They saw what had to be Bambi less than fifteen minutes later, and did the same thing as before. Dr. Martinez came first, followed by Van Endel, who had already unsnapped his holster. Bambi looked exactly as Candy had described her. She was wearing impossibly tall stiletto heels, had nearly white braids down to her backside, and was very clearly strung out on something. Had Van Endel been forced to guess, based on the lack of visible sores on her arms and legs, he would have guessed cocaine.
“Can I have a word, Bambi?” Dr. Martinez asked. “I need to know if you’ve seen a friend of mine.”
“Get the fuck away from me,” said Bambi. “I’m trying to work, bitch. Go talk about Jesus to somebody who gives a shit.” She turned quickly, and impressively, considering the footwear, but Dr.

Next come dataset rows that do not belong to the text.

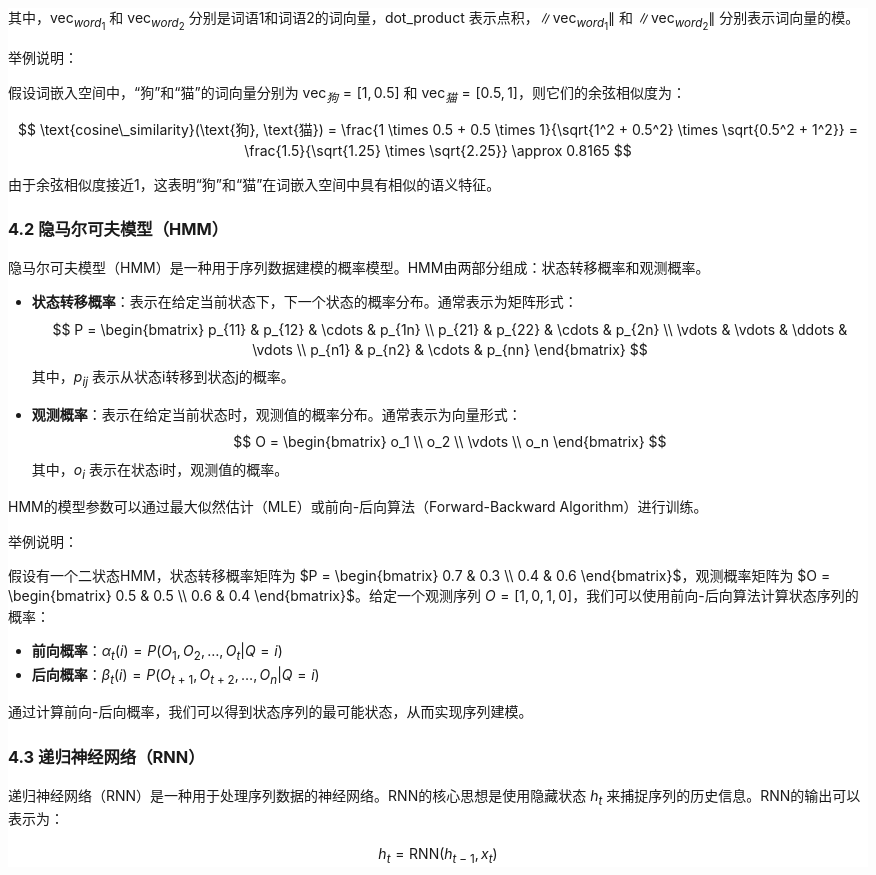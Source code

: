 其中，$\text{vec}_{word_1}$ 和 $\text{vec}_{word_2}$ 分别是词语1和词语2的词向量，$\text{dot\_product}$ 表示点积，$\|\text{vec}_{word_1}\|$ 和 $\|\text{vec}_{word_2}\|$ 分别表示词向量的模。

举例说明：

假设词嵌入空间中，“狗”和“猫”的词向量分别为 $\text{vec}_{狗} = [1, 0.5]$ 和 $\text{vec}_{猫} = [0.5, 1]$，则它们的余弦相似度为：

$$
\text{cosine\_similarity}(\text{狗}, \text{猫}) = \frac{1 \times 0.5 + 0.5 \times 1}{\sqrt{1^2 + 0.5^2} \times \sqrt{0.5^2 + 1^2}} = \frac{1.5}{\sqrt{1.25} \times \sqrt{2.25}} \approx 0.8165
$$

由于余弦相似度接近1，这表明“狗”和“猫”在词嵌入空间中具有相似的语义特征。

### 4.2 隐马尔可夫模型（HMM）

隐马尔可夫模型（HMM）是一种用于序列数据建模的概率模型。HMM由两部分组成：状态转移概率和观测概率。

- **状态转移概率**：表示在给定当前状态下，下一个状态的概率分布。通常表示为矩阵形式：
  $$
  P = \begin{bmatrix}
  p_{11} & p_{12} & \cdots & p_{1n} \\
  p_{21} & p_{22} & \cdots & p_{2n} \\
  \vdots & \vdots & \ddots & \vdots \\
  p_{n1} & p_{n2} & \cdots & p_{nn}
  \end{bmatrix}
  $$
  其中，$p_{ij}$ 表示从状态i转移到状态j的概率。

- **观测概率**：表示在给定当前状态时，观测值的概率分布。通常表示为向量形式：
  $$
  O = \begin{bmatrix}
  o_1 \\
  o_2 \\
  \vdots \\
  o_n
  \end{bmatrix}
  $$
  其中，$o_i$ 表示在状态i时，观测值的概率。

HMM的模型参数可以通过最大似然估计（MLE）或前向-后向算法（Forward-Backward Algorithm）进行训练。

举例说明：

假设有一个二状态HMM，状态转移概率矩阵为 $P = \begin{bmatrix} 0.7 & 0.3 \\ 0.4 & 0.6 \end{bmatrix}$，观测概率矩阵为 $O = \begin{bmatrix} 0.5 & 0.5 \\ 0.6 & 0.4 \end{bmatrix}$。给定一个观测序列 $O = [1, 0, 1, 0]$，我们可以使用前向-后向算法计算状态序列的概率：

- **前向概率**：$α_t(i) = P(O_1, O_2, \ldots, O_t | Q = i)$
- **后向概率**：$β_t(i) = P(O_{t+1}, O_{t+2}, \ldots, O_n | Q = i)$

通过计算前向-后向概率，我们可以得到状态序列的最可能状态，从而实现序列建模。

### 4.3 递归神经网络（RNN）

递归神经网络（RNN）是一种用于处理序列数据的神经网络。RNN的核心思想是使用隐藏状态 $h_t$ 来捕捉序列的历史信息。RNN的输出可以表示为：

$$
h_t = \text{RNN}(h_{t-1}, x_t)
$$
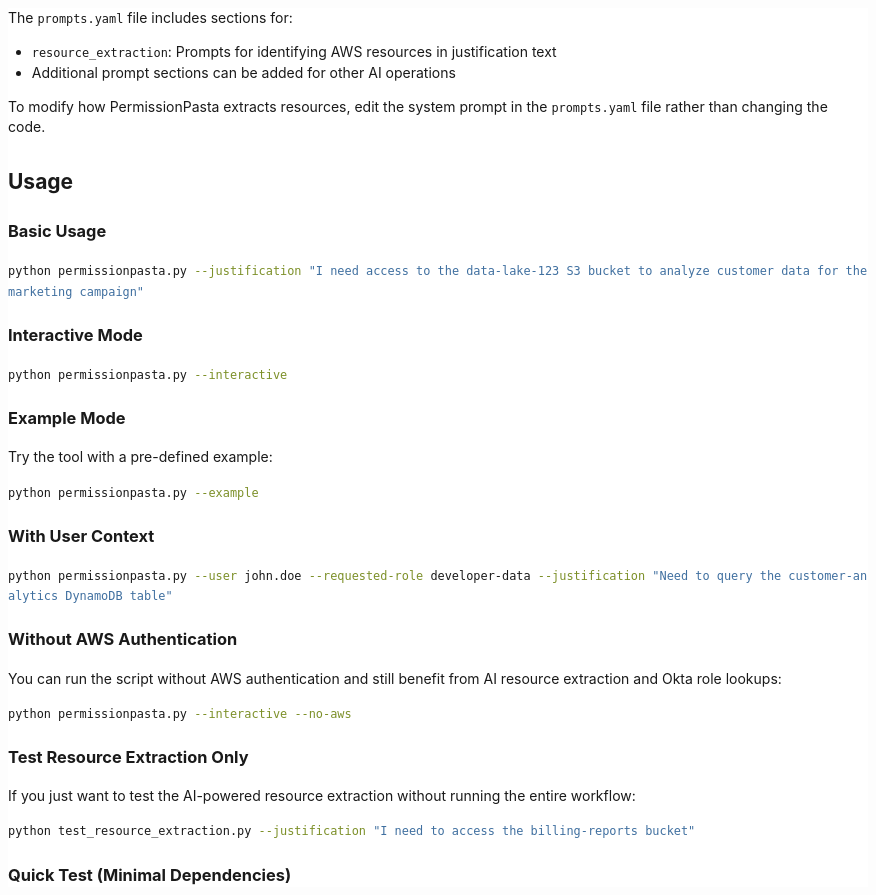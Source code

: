 The `prompts.yaml` file includes sections for:
- `resource_extraction`: Prompts for identifying AWS resources in justification text
- Additional prompt sections can be added for other AI operations

To modify how PermissionPasta extracts resources, edit the system prompt in the `prompts.yaml` file rather than changing the code.

## Usage

### Basic Usage

```bash
python permissionpasta.py --justification "I need access to the data-lake-123 S3 bucket to analyze customer data for the marketing campaign"
```

### Interactive Mode

```bash
python permissionpasta.py --interactive
```

### Example Mode

Try the tool with a pre-defined example:

```bash
python permissionpasta.py --example
```

### With User Context

```bash
python permissionpasta.py --user john.doe --requested-role developer-data --justification "Need to query the customer-analytics DynamoDB table"
```

### Without AWS Authentication

You can run the script without AWS authentication and still benefit from AI resource extraction and Okta role lookups:

```bash
python permissionpasta.py --interactive --no-aws
```

### Test Resource Extraction Only

If you just want to test the AI-powered resource extraction without running the entire workflow:

```bash
python test_resource_extraction.py --justification "I need to access the billing-reports bucket"
```

### Quick Test (Minimal Dependencies)
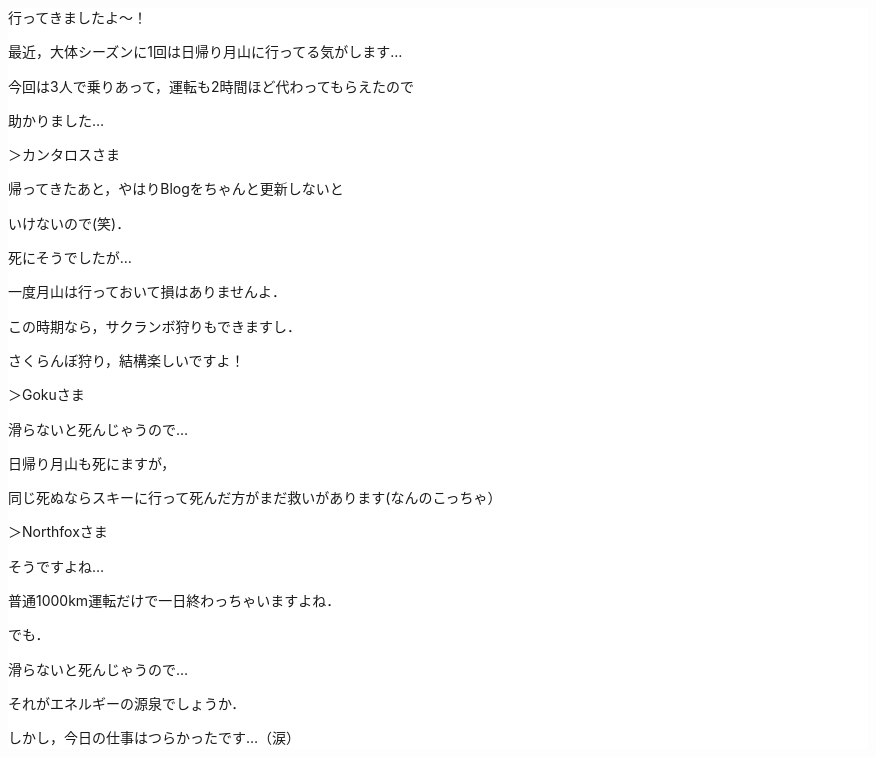 行ってきましたよ～！

最近，大体シーズンに1回は日帰り月山に行ってる気がします…

今回は3人で乗りあって，運転も2時間ほど代わってもらえたので

助かりました…



＞カンタロスさま

帰ってきたあと，やはりBlogをちゃんと更新しないと

いけないので(笑)．

死にそうでしたが…

一度月山は行っておいて損はありませんよ．

この時期なら，サクランボ狩りもできますし．

さくらんぼ狩り，結構楽しいですよ！



＞Gokuさま

滑らないと死んじゃうので…

日帰り月山も死にますが，

同じ死ぬならスキーに行って死んだ方がまだ救いがあります(なんのこっちゃ）



＞Northfoxさま

そうですよね…

普通1000km運転だけで一日終わっちゃいますよね．

でも．

滑らないと死んじゃうので…

それがエネルギーの源泉でしょうか．

しかし，今日の仕事はつらかったです…（涙）

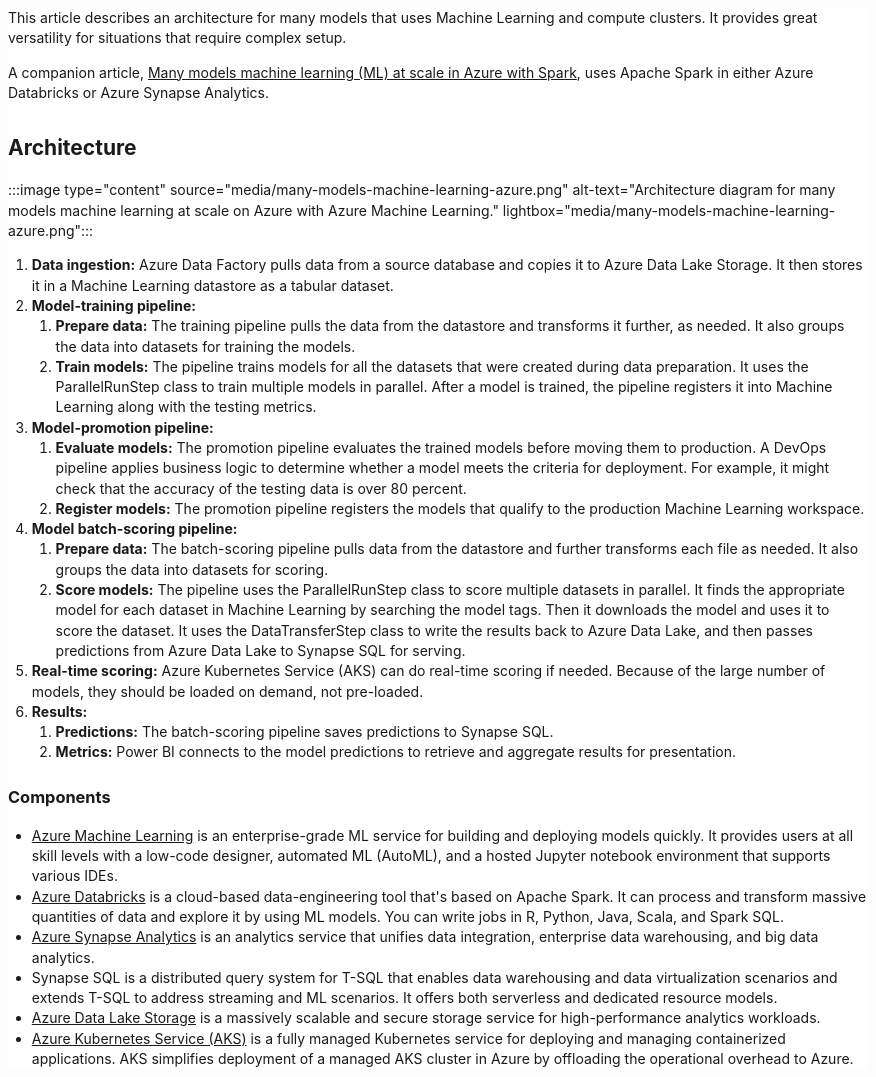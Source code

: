  This article describes an architecture for many models that uses Machine Learning and compute clusters. It provides great versatility for situations that require complex setup.

 A companion article, [Many models machine learning (ML) at scale in Azure with Spark](many-models-machine-learning-azure-spark.yml), uses Apache Spark in either Azure Databricks or Azure Synapse Analytics.

## Architecture

:::image type="content" source="media/many-models-machine-learning-azure.png" alt-text="Architecture diagram for many models machine learning at scale on Azure with Azure Machine Learning." lightbox="media/many-models-machine-learning-azure.png":::

1. **Data ingestion:**
   Azure Data Factory pulls data from a source database and copies it to Azure Data Lake Storage. It then stores it in a Machine Learning datastore as a tabular dataset.
1. **Model-training pipeline:**
   1. **Prepare data:** The training pipeline pulls the data from the datastore and transforms it further, as needed. It also groups the data into datasets for training the models.
   1. **Train models:** The pipeline trains models for all the datasets that were created during data preparation. It uses the ParallelRunStep class to train multiple models in parallel. After a model is trained, the pipeline registers it into Machine Learning along with the testing metrics.
1. **Model-promotion pipeline:**
   1. **Evaluate models:** The promotion pipeline evaluates the trained models before moving them to production. A DevOps pipeline applies business logic to determine whether a model meets the criteria for deployment. For example, it might check that the accuracy of the testing data is over 80 percent.
   1. **Register models:** The promotion pipeline registers the models that qualify to the production Machine Learning workspace.
1. **Model batch-scoring pipeline:**
   1. **Prepare data:** The batch-scoring pipeline pulls data from the datastore and further transforms each file as needed. It also groups the data into datasets for scoring.
   1. **Score models:** The pipeline uses the ParallelRunStep class to score multiple datasets in parallel. It finds the appropriate model for each dataset in Machine Learning by searching the model tags. Then it downloads the model and uses it to score the dataset. It uses the DataTransferStep class to write the results back to Azure Data Lake, and then passes predictions from Azure Data Lake to Synapse SQL for serving.
1. **Real-time scoring:** Azure Kubernetes Service (AKS) can do real-time scoring if needed. Because of the large number of models, they should be loaded on demand, not pre-loaded.
1. **Results:**
   1. **Predictions:** The batch-scoring pipeline saves predictions to Synapse SQL.
   1. **Metrics:** Power BI connects to the model predictions to retrieve and aggregate results for presentation.

### Components

- [Azure Machine Learning](https://azure.microsoft.com/services/machine-learning) is an enterprise-grade ML service for building and deploying models quickly. It provides users at all skill levels with a low-code designer, automated ML (AutoML), and a hosted Jupyter notebook environment that supports various IDEs.
- [Azure Databricks](https://azure.microsoft.com/services/databricks) is a cloud-based data-engineering tool that's based on Apache Spark. It can process and transform massive quantities of data and explore it by using ML models. You can write jobs in R, Python, Java, Scala, and Spark SQL.
- [Azure Synapse Analytics](https://azure.microsoft.com/services/synapse-analytics) is an analytics service that unifies data integration, enterprise data warehousing, and big data analytics.
- Synapse SQL is a distributed query system for T-SQL that enables data warehousing and data virtualization scenarios and extends T-SQL to address streaming and ML scenarios. It offers both serverless and dedicated resource models.
- [Azure Data Lake Storage](https://azure.microsoft.com/services/storage/data-lake-storage) is a massively scalable and secure storage service for high-performance analytics workloads.
- [Azure Kubernetes Service (AKS)](https://azure.microsoft.com/services/kubernetes-service) is a fully managed Kubernetes service for deploying and managing containerized applications. AKS simplifies deployment of a managed AKS cluster in Azure by offloading the operational overhead to Azure.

Martinez circled ahead of her. Van Endel kept pace, his hand in his jacket, his fingers on the butt of the Glock 17 he carried. Van Endel had taken shit for his dismissal of the typical wheel gun most cops carried, at least at first. Once the other officers had seen what he could do with it on the range, though, a number of them had switched to the Austrian semiauto.
“I just need a second,” Dr. Martinez assured Bambi. “I have money. All you need to do is answer a couple of questions for me. Five minutes, tops, OK?”
“Or I could run you in for solicitation,” said Van Endel, appearing behind Dr. Martinez with his badge out. “I’d rather just have you answer a couple of questions, though, OK? Nobody has to go to jail. We talk, and then we leave and you go back to what you do.” The girl’s eyes twitched to the left, where Van Endel had noticed an alley when he parked. He spun, getting his body between whatever was coming and Martinez, and his pistol free of the holster.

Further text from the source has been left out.